*** Begin section ***

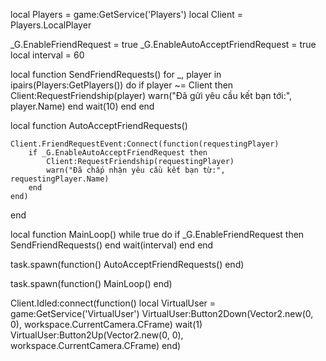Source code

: local Players = game:GetService('Players')
local Client = Players.LocalPlayer

_G.EnableFriendRequest = true
_G.EnableAutoAcceptFriendRequest = true
local interval = 60

local function SendFriendRequests()
    for _, player in ipairs(Players:GetPlayers()) do
        if player ~= Client then  
            Client:RequestFriendship(player)
            warn("Đã gửi yêu cầu kết bạn tới:", player.Name)
        end
        wait(10) 
    end
end

local function AutoAcceptFriendRequests()

    Client.FriendRequestEvent:Connect(function(requestingPlayer)
        if _G.EnableAutoAcceptFriendRequest then
            Client:RequestFriendship(requestingPlayer) 
            warn("Đã chấp nhận yêu cầu kết bạn từ:", requestingPlayer.Name)
        end
    end)
end

local function MainLoop()
    while true do
        if _G.EnableFriendRequest then
            SendFriendRequests()
        end
        wait(interval)
    end
end

task.spawn(function()
    AutoAcceptFriendRequests()
end)

task.spawn(function()
    MainLoop()
end)

Client.Idled:connect(function()
    local VirtualUser = game:GetService('VirtualUser')
    VirtualUser:Button2Down(Vector2.new(0, 0), workspace.CurrentCamera.CFrame)
    wait(1)
    VirtualUser:Button2Up(Vector2.new(0, 0), workspace.CurrentCamera.CFrame)
end)
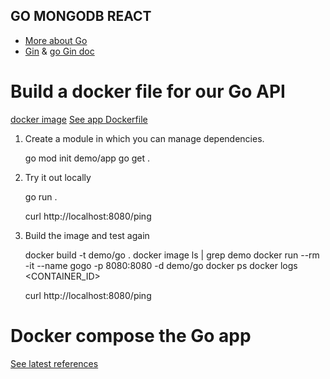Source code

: GO MONGODB REACT
----------------

- [More about Go](https://go.dev/solutions/cloud)
- [Gin](https://pkg.go.dev/github.com/gin-gonic/gin) & [go Gin doc](https://go.dev/doc/tutorial/web-service-gin)


# Build a docker file for our Go API

[docker image](https://hub.docker.com/_/golang)
[See app Dockerfile](app/Dockerfile)

1. Create a module in which you can manage dependencies.

    go mod init demo/app
    go get .

2. Try it out locally

    go run .

    curl http://localhost:8080/ping

3. Build the image and test again

    docker build -t demo/go .
    docker image ls | grep demo
    docker run --rm -it --name gogo -p 8080:8080 -d demo/go
    docker ps
    docker logs <CONTAINER_ID>

    curl http://localhost:8080/ping

# Docker compose the Go app

[See latest references](https://docs.docker.com/compose/compose-file/03-compose-file/)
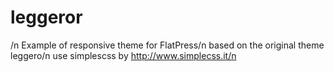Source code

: leggeror
========
/n
Example of responsive theme for FlatPress/n
based on the original theme leggero/n
use simplescss by http://www.simplecss.it/n
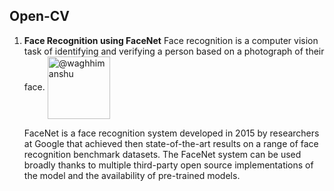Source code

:## Open-CV
1. **Face Recognition using FaceNet** 
   Face recognition is a computer vision task of identifying and verifying a person based on a photograph of their face.
   <a href="https://www.pluralsight.com/guides/face-recognition-walkthrough-facenet" target="blank"><img align="center" src="https://arsfutura-production.s3.amazonaws.com/blog_posts/og_images/000/000/008/original/08-face-recognition-og-image.png?1614777174" alt="@waghhimanshu" height="100" width="100" /></a>

   FaceNet is a face recognition system developed in 2015 by researchers at Google that achieved then state-of-the-art results on a range of face recognition benchmark datasets.      The FaceNet system can be used broadly thanks to multiple third-party open source implementations of the model and the availability of pre-trained models.
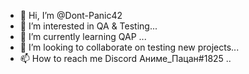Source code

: - 👋 Hi, I’m @Dont-Panic42
- 👀 I’m interested in QA & Testing...
- 🌱 I’m currently learning QAP ...
- 💞️ I’m looking to collaborate on testing new projects...
- 📫 How to reach me Discord Аниме_Пацан#1825 ..


<!---
Dont-Panic42/Dont-Panic42 is a ✨ special ✨ repository because its `README.md` (this file) appears on your GitHub profile.
You can click the Preview link to take a look at your changes.
--->
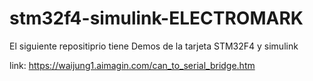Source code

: # stm32f4-simulink-ELECTROMARK

El siguiente repositiprio tiene Demos de la tarjeta STM32F4 y simulink

link:
https://waijung1.aimagin.com/can_to_serial_bridge.htm
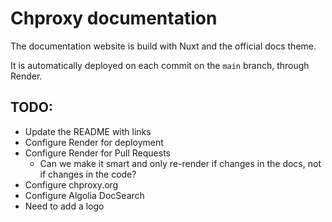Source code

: # Chproxy documentation

The documentation website is build with Nuxt and the official docs theme.

It is automatically deployed on each commit on the `main` branch, through
Render.

## TODO:

- Update the README with links
- Configure Render for deployment 
- Configure Render for Pull Requests
  - Can we make it smart and only re-render if changes in the docs, not if
    changes in the code?
- Configure chproxy.org
- Configure Algolia DocSearch
- Need to add a logo
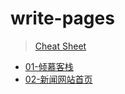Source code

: # write-pages

> [Cheat Sheet](./cheat-sheet.md)

- [01-倾慕客栈](./01-qingmu/README.md)
- [02-新闻网站首页](./02-news-index/README.md)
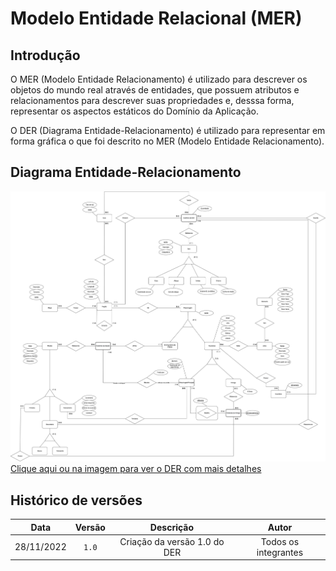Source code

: # Modelo Entidade Relacional (MER)

## Introdução

O MER (Modelo Entidade Relacionamento) é utilizado para descrever os objetos do mundo real através de entidades, que possuem atributos e relacionamentos para descrever suas propriedades e, desssa forma, representar os aspectos estáticos do Domínio da Aplicação.

O DER (Diagrama Entidade-Relacionamento) é utilizado para representar em forma gráfica o que foi descrito no MER (Modelo Entidade Relacionamento).

## Diagrama Entidade-Relacionamento

[![DER Versão 1.0](./images/diagrama-entidade-relacionamento-v1.png)](./images/diagrama-entidade-relacionamento-v1.png)
[Clique aqui ou na imagem para ver o DER com mais detalhes](./images/diagrama-entidade-relacionamento-v1.png)

## Histórico de versões

|    Data    | Versão |          Descrição           |        Autor         |
| :--------: | :----: | :--------------------------: | :------------------: |
| 28/11/2022 | `1.0`  | Criação da versão 1.0 do DER | Todos os integrantes |
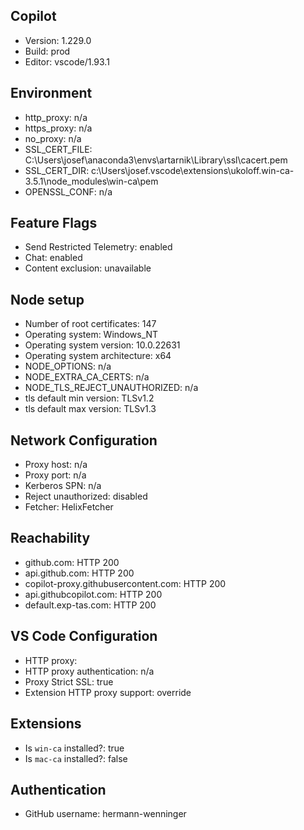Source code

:## Copilot

- Version: 1.229.0
- Build: prod
- Editor: vscode/1.93.1

## Environment

- http_proxy: n/a
- https_proxy: n/a
- no_proxy: n/a
- SSL_CERT_FILE: C:\Users\josef\anaconda3\envs\artarnik\Library\ssl\cacert.pem
- SSL_CERT_DIR: c:\Users\josef\.vscode\extensions\ukoloff.win-ca-3.5.1\node_modules\win-ca\pem
- OPENSSL_CONF: n/a

## Feature Flags

- Send Restricted Telemetry: enabled
- Chat: enabled
- Content exclusion: unavailable

## Node setup

- Number of root certificates: 147
- Operating system: Windows_NT
- Operating system version: 10.0.22631
- Operating system architecture: x64
- NODE_OPTIONS: n/a
- NODE_EXTRA_CA_CERTS: n/a
- NODE_TLS_REJECT_UNAUTHORIZED: n/a
- tls default min version: TLSv1.2
- tls default max version: TLSv1.3

## Network Configuration

- Proxy host: n/a
- Proxy port: n/a
- Kerberos SPN: n/a
- Reject unauthorized: disabled
- Fetcher: HelixFetcher

## Reachability

- github.com: HTTP 200
- api.github.com: HTTP 200
- copilot-proxy.githubusercontent.com: HTTP 200
- api.githubcopilot.com: HTTP 200
- default.exp-tas.com: HTTP 200

## VS Code Configuration

- HTTP proxy: 
- HTTP proxy authentication: n/a
- Proxy Strict SSL: true
- Extension HTTP proxy support: override

## Extensions

- Is `win-ca` installed?: true
- Is `mac-ca` installed?: false

## Authentication

- GitHub username: hermann-wenninger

*** End section ***

§ What you will do
A faithful copy of every entry is needed, omitting each image.

§ Your solution
Source code

: local Players = game:GetService('Players')
local Client = Players.LocalPlayer

_G.EnableFriendRequest = true
_G.EnableAutoAcceptFriendRequest = true
local interval = 60

local function SendFriendRequests()
    for _, player in ipairs(Players:GetPlayers()) do
        if player ~= Client then  
            Client:RequestFriendship(player)
            warn("Đã gửi yêu cầu kết bạn tới:", player.Name)
        end
        wait(10) 
    end
end

local function AutoAcceptFriendRequests()

    Client.FriendRequestEvent:Connect(function(requestingPlayer)
        if _G.EnableAutoAcceptFriendRequest then
            Client:RequestFriendship(requestingPlayer) 
            warn("Đã chấp nhận yêu cầu kết bạn từ:", requestingPlayer.Name)
        end
    end)
end

local function MainLoop()
    while true do
        if _G.EnableFriendRequest then
            SendFriendRequests()
        end
        wait(interval)
    end
end

task.spawn(function()
    AutoAcceptFriendRequests()
end)

task.spawn(function()
    MainLoop()
end)

Client.Idled:connect(function()
    local VirtualUser = game:GetService('VirtualUser')
    VirtualUser:Button2Down(Vector2.new(0, 0), workspace.CurrentCamera.CFrame)
    wait(1)
    VirtualUser:Button2Up(Vector2.new(0, 0), workspace.CurrentCamera.CFrame)
end)
Source code

: GO MONGODB REACT
----------------

- [More about Go](https://go.dev/solutions/cloud)
- [Gin](https://pkg.go.dev/github.com/gin-gonic/gin) & [go Gin doc](https://go.dev/doc/tutorial/web-service-gin)


# Build a docker file for our Go API

[docker image](https://hub.docker.com/_/golang)
[See app Dockerfile](app/Dockerfile)

1. Create a module in which you can manage dependencies.

    go mod init demo/app
    go get .

2. Try it out locally

    go run .

    curl http://localhost:8080/ping

3. Build the image and test again

    docker build -t demo/go .
    docker image ls | grep demo
    docker run --rm -it --name gogo -p 8080:8080 -d demo/go
    docker ps
    docker logs <CONTAINER_ID>

    curl http://localhost:8080/ping

# Docker compose the Go app

[See latest references](https://docs.docker.com/compose/compose-file/03-compose-file/)
Source code

: leggeror
========
/n
Example of responsive theme for FlatPress/n
based on the original theme leggero/n
use simplescss by http://www.simplecss.it/n
Source code

:## Open-CV
1. **Face Recognition using FaceNet** 
   Face recognition is a computer vision task of identifying and verifying a person based on a photograph of their face.
   <a href="https://www.pluralsight.com/guides/face-recognition-walkthrough-facenet" target="blank"><img align="center" src="https://arsfutura-production.s3.amazonaws.com/blog_posts/og_images/000/000/008/original/08-face-recognition-og-image.png?1614777174" alt="@waghhimanshu" height="100" width="100" /></a>

   FaceNet is a face recognition system developed in 2015 by researchers at Google that achieved then state-of-the-art results on a range of face recognition benchmark datasets.      The FaceNet system can be used broadly thanks to multiple third-party open source implementations of the model and the availability of pre-trained models.
Source code

: - 👋 Hi, I’m @Dont-Panic42
- 👀 I’m interested in QA & Testing...
- 🌱 I’m currently learning QAP ...
- 💞️ I’m looking to collaborate on testing new projects...
- 📫 How to reach me Discord Аниме_Пацан#1825 ..


<!---
Dont-Panic42/Dont-Panic42 is a ✨ special ✨ repository because its `README.md` (this file) appears on your GitHub profile.
You can click the Preview link to take a look at your changes.
--->
Source code

: # stm32f4-simulink-ELECTROMARK

El siguiente repositiprio tiene Demos de la tarjeta STM32F4 y simulink

link:
https://waijung1.aimagin.com/can_to_serial_bridge.htm
Source code

: # Chproxy documentation

The documentation website is build with Nuxt and the official docs theme.

It is automatically deployed on each commit on the `main` branch, through
Render.

## TODO:

- Update the README with links
- Configure Render for deployment 
- Configure Render for Pull Requests
  - Can we make it smart and only re-render if changes in the docs, not if
    changes in the code?
- Configure chproxy.org
- Configure Algolia DocSearch
- Need to add a logo
Source code

: # write-pages

> [Cheat Sheet](./cheat-sheet.md)

- [01-倾慕客栈](./01-qingmu/README.md)
- [02-新闻网站首页](./02-news-index/README.md)
Source code

: # Modelo Entidade Relacional (MER)

## Introdução

O MER (Modelo Entidade Relacionamento) é utilizado para descrever os objetos do mundo real através de entidades, que possuem atributos e relacionamentos para descrever suas propriedades e, desssa forma, representar os aspectos estáticos do Domínio da Aplicação.

O DER (Diagrama Entidade-Relacionamento) é utilizado para representar em forma gráfica o que foi descrito no MER (Modelo Entidade Relacionamento).

## Diagrama Entidade-Relacionamento

[![DER Versão 1.0](./images/diagrama-entidade-relacionamento-v1.png)](./images/diagrama-entidade-relacionamento-v1.png)
[Clique aqui ou na imagem para ver o DER com mais detalhes](./images/diagrama-entidade-relacionamento-v1.png)

## Histórico de versões

|    Data    | Versão |          Descrição           |        Autor         |
| :--------: | :----: | :--------------------------: | :------------------: |
| 28/11/2022 | `1.0`  | Criação da versão 1.0 do DER | Todos os integrantes |
Source code

:## Copilot

- Version: 1.229.0
- Build: prod
- Editor: vscode/1.93.1

## Environment

- http_proxy: n/a
- https_proxy: n/a
- no_proxy: n/a
- SSL_CERT_FILE: C:\Users\josef\anaconda3\envs\artarnik\Library\ssl\cacert.pem
- SSL_CERT_DIR: c:\Users\josef\.vscode\extensions\ukoloff.win-ca-3.5.1\node_modules\win-ca\pem
- OPENSSL_CONF: n/a

## Feature Flags

- Send Restricted Telemetry: enabled
- Chat: enabled
- Content exclusion: unavailable

## Node setup

- Number of root certificates: 147
- Operating system: Windows_NT
- Operating system version: 10.0.22631
- Operating system architecture: x64
- NODE_OPTIONS: n/a
- NODE_EXTRA_CA_CERTS: n/a
- NODE_TLS_REJECT_UNAUTHORIZED: n/a
- tls default min version: TLSv1.2
- tls default max version: TLSv1.3

## Network Configuration

- Proxy host: n/a
- Proxy port: n/a
- Kerberos SPN: n/a
- Reject unauthorized: disabled
- Fetcher: HelixFetcher

## Reachability

- github.com: HTTP 200
- api.github.com: HTTP 200
- copilot-proxy.githubusercontent.com: HTTP 200
- api.githubcopilot.com: HTTP 200
- default.exp-tas.com: HTTP 200

## VS Code Configuration

- HTTP proxy: 
- HTTP proxy authentication: n/a
- Proxy Strict SSL: true
- Extension HTTP proxy support: override

## Extensions

- Is `win-ca` installed?: true
- Is `mac-ca` installed?: false

## Authentication

- GitHub username: hermann-wenninger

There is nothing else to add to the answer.